I remember a quarrel with one of my wealthier parishioners in Riverhead, New York. She wanted to put a carillon in the steeple. I wanted her to fund the homeless shelter in the building, which housed 150 plus people a night. She refused, and the carillon went in. It cost $10,000. The first night it played at 5 p.m. At 5:15, I ran into my neighbor who was the executive director of the Methadone clinic next door. She had tears in her eyes. She said, “The music is so beautiful. It pierces the sky. It is going to help me get through the day.” Houses of worship help people of all kinds get through their day. Often we do it by feeding them spiritually. Sometimes we do it by feeding them physically. There is very little reason not to do both.
I was wrong in my approach to her gift. I was doing the “spirit good, money bad” thing that so many social activists have done for so long. We couldn’t see the centrality of spiritual hospitality to our ministries. We wanted doing good to be more important than it was. If people are not filled spiritually, they won’t be able to do the good that they want to do. Spiritually starving social activists may feel good about the maintenance they deferred in order to run their social programs, only to discover that they have no spiritual home, and no place to hold their programs.
One problem I’ve seen in our church is that people aren’t coming there for sacraments. Everyone wants a barn wedding. We only had two weddings in our Catholic church this summer.
That represents the spirituality of the moment. People want to find a place where they feel authentic. They feel more at home in a barn than a church. With the current ethos of “spiritual but not religious,” they feel dishonest being in a church. It doesn’t reflect what they believe or they don’t like what we’ve done or become as a church.
Personally, I’m one of those people lucky enough to have always been surrounded by great church—not phony churches, not bad churches. From childhood, I have always had good experiences with churches and have come to love the space of churches. I realize that’s not everyone’s experience, and the space of a barn might be more meaningful, or at least fun.

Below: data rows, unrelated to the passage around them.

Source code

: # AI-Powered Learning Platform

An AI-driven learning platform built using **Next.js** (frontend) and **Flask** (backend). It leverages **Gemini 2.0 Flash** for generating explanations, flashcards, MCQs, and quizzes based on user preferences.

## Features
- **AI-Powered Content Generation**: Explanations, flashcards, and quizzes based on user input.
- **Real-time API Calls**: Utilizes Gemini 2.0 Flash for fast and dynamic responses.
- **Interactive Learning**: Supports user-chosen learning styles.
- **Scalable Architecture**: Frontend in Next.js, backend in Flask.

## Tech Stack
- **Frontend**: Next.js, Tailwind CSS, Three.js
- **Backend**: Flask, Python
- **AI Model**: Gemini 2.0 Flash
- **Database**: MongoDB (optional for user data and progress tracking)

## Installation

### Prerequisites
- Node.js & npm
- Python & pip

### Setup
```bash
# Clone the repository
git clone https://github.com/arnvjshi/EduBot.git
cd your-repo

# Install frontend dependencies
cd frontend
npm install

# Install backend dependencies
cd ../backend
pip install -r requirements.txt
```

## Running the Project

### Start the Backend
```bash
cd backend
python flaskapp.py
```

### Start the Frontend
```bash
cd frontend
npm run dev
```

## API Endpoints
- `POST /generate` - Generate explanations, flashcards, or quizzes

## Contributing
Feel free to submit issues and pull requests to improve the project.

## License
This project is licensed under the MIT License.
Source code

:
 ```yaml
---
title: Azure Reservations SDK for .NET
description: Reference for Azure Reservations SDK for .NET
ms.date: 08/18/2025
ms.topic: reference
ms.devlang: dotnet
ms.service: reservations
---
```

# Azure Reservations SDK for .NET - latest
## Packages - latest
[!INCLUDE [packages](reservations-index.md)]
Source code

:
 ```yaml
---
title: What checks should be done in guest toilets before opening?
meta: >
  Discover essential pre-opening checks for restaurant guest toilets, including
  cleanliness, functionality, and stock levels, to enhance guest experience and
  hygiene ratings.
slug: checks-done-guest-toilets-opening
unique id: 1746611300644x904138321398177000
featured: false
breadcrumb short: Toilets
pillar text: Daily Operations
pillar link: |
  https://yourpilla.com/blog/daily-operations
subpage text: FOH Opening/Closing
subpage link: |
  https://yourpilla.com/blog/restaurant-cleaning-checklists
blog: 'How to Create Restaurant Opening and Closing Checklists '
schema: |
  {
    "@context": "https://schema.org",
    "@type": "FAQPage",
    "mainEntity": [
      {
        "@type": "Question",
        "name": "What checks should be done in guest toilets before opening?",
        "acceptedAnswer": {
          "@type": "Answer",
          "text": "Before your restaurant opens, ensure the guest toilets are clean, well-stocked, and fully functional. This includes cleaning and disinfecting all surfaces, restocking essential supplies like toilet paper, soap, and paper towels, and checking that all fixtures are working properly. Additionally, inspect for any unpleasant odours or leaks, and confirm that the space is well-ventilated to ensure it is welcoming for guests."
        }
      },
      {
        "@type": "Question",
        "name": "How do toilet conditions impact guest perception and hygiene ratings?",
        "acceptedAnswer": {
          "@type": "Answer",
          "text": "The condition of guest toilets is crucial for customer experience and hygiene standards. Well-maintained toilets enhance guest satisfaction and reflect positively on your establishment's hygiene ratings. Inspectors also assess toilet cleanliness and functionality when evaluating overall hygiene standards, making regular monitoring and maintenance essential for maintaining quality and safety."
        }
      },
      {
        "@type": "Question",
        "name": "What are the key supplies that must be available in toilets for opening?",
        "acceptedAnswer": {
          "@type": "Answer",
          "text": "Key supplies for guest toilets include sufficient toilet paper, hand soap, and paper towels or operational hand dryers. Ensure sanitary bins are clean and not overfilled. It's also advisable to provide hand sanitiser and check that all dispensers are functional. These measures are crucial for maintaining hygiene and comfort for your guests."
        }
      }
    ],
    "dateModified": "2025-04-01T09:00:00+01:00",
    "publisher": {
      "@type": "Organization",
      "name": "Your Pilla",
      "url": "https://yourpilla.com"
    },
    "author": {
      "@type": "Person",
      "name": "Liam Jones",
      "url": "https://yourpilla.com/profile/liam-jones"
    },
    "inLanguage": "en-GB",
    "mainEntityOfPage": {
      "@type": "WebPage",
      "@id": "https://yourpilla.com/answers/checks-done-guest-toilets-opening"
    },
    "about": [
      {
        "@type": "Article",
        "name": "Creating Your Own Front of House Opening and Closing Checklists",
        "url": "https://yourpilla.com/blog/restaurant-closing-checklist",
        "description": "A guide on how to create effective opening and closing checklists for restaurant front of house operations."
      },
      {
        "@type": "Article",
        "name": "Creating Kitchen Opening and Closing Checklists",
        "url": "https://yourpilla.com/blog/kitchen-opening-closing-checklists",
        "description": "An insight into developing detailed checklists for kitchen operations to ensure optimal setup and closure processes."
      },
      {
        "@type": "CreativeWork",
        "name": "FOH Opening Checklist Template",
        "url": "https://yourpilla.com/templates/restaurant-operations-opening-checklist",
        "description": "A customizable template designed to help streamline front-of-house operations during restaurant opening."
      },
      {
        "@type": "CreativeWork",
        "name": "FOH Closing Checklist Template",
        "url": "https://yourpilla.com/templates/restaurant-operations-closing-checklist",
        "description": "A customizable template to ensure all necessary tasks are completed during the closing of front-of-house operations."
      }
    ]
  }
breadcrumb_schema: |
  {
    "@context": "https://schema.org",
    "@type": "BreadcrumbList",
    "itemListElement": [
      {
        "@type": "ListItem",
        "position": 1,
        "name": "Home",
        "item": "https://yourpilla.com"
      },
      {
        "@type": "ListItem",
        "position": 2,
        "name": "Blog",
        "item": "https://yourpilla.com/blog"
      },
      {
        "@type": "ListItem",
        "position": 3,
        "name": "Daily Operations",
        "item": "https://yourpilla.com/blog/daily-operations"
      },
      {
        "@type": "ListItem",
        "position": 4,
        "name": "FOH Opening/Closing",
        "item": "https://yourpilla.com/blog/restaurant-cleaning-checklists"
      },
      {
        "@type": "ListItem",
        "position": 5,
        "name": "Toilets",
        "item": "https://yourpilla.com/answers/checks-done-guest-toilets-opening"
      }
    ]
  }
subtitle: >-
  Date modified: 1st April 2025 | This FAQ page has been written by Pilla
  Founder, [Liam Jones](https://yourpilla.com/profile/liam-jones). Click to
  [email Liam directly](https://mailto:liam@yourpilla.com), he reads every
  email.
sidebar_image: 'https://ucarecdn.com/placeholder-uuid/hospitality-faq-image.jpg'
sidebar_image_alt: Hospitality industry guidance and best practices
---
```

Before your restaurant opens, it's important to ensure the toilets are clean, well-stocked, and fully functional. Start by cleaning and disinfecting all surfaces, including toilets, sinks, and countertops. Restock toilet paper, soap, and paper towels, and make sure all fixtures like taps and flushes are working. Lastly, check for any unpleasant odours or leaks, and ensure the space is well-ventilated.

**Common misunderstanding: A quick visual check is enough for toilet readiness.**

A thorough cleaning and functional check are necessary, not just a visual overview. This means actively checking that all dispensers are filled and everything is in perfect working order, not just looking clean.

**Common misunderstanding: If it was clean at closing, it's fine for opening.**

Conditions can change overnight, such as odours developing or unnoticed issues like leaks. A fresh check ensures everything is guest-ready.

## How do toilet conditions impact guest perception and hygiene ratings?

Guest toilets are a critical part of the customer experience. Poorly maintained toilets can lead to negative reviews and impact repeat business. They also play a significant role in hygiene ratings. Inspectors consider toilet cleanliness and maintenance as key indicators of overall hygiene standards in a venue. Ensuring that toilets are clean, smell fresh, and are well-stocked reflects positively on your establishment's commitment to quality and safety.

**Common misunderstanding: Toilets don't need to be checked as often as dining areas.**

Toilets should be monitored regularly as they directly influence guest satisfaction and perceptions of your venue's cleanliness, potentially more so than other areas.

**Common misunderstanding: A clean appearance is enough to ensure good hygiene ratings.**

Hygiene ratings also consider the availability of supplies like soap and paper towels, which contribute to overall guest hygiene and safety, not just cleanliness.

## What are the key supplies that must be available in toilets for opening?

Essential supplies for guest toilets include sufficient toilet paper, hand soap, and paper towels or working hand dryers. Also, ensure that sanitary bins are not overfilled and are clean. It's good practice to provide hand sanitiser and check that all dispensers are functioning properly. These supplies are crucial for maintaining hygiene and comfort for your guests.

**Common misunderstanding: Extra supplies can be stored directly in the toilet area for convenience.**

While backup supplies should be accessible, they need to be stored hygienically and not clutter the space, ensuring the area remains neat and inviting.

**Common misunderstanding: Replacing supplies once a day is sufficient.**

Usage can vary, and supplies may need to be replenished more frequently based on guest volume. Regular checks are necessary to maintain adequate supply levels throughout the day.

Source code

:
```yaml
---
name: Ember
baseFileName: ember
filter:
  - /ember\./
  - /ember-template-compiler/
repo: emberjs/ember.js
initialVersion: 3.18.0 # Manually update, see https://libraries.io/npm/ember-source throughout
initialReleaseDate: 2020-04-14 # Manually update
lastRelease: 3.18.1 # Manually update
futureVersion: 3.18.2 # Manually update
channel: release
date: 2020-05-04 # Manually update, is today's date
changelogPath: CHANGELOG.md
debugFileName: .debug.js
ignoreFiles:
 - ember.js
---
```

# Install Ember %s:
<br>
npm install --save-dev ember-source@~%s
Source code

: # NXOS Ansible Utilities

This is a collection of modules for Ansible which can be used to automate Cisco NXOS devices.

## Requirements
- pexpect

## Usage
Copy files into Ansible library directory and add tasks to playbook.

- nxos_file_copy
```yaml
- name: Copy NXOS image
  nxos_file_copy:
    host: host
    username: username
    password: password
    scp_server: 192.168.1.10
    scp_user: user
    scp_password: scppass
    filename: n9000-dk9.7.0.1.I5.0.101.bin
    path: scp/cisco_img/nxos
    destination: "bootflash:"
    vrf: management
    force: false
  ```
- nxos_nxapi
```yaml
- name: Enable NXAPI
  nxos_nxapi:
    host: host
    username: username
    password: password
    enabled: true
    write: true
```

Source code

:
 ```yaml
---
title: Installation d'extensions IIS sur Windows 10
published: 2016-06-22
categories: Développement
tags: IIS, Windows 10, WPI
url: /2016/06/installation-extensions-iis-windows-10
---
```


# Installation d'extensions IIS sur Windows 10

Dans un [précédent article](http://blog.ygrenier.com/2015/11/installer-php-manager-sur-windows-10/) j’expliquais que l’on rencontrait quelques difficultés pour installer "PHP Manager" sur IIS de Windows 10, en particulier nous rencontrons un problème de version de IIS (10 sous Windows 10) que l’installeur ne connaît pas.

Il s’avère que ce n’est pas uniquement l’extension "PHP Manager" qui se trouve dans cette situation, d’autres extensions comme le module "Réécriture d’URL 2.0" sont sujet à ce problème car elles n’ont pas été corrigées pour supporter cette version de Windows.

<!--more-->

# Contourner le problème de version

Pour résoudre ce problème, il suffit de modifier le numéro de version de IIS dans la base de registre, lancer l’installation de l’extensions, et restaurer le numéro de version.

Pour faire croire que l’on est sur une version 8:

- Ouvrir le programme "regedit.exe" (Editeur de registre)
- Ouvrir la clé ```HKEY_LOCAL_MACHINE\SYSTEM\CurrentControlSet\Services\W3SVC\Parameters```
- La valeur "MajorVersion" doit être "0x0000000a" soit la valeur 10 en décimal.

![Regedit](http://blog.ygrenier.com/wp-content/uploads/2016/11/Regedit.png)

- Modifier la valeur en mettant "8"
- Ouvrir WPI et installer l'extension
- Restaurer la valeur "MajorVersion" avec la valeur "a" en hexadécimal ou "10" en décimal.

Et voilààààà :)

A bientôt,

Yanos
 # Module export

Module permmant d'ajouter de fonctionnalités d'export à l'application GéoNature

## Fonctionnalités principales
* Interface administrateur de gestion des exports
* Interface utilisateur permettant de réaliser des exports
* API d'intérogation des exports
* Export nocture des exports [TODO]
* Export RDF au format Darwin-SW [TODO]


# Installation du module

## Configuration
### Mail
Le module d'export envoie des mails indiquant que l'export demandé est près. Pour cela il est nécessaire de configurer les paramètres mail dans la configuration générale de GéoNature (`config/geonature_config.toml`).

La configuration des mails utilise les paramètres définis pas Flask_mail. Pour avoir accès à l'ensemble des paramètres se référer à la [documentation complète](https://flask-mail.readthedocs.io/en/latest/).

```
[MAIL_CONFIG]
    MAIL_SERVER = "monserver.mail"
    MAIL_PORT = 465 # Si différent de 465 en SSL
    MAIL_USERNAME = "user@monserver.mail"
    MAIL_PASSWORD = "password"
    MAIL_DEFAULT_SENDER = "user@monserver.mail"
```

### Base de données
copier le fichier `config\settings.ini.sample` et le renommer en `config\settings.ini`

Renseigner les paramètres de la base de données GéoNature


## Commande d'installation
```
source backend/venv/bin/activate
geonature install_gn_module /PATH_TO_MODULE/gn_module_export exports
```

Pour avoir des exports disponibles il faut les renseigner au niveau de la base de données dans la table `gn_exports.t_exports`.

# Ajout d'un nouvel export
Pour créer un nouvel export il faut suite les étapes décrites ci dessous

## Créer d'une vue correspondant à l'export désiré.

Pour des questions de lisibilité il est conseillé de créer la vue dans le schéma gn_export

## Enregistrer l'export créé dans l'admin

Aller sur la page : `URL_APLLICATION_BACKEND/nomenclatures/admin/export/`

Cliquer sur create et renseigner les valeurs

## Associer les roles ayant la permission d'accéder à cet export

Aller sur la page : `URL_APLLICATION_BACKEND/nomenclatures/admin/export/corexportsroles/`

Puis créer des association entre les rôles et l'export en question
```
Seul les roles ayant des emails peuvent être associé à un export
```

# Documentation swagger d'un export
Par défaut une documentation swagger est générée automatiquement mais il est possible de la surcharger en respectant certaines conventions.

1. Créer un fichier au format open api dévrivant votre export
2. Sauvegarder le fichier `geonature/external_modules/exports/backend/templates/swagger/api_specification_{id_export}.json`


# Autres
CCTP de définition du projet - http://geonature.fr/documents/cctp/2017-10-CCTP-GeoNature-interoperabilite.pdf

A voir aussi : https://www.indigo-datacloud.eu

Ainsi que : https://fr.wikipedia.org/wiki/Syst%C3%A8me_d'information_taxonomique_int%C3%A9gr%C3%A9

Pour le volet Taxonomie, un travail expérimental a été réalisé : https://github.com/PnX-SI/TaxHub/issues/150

I understand that sacred space is at the same time real estate, and blending the realities of the two makes sense. But in what sense is real estate also sacred space?
I’ve been reading the Apostle Paul and thinking about the Incarnation. The Incarnation is about God taking on human flesh. In an analogous way, sacred space is incarnated real estate. Big things in our lives, the sacraments– hatching, matching, and dispatching– require sacred space. Sacraments are interrupted because we don’t have good spaces for them. I want to get back to these incarnated, holy spaces being places for real sacraments.
Our mission is to make beauty and let people come and dance and say truthful things, not merely doctrinal things. We should not just be hanging onto the buildings but rather creating beautiful and sacred spaces and then providing experiences in those spaces that are also authentic, true, and deeply sacramental.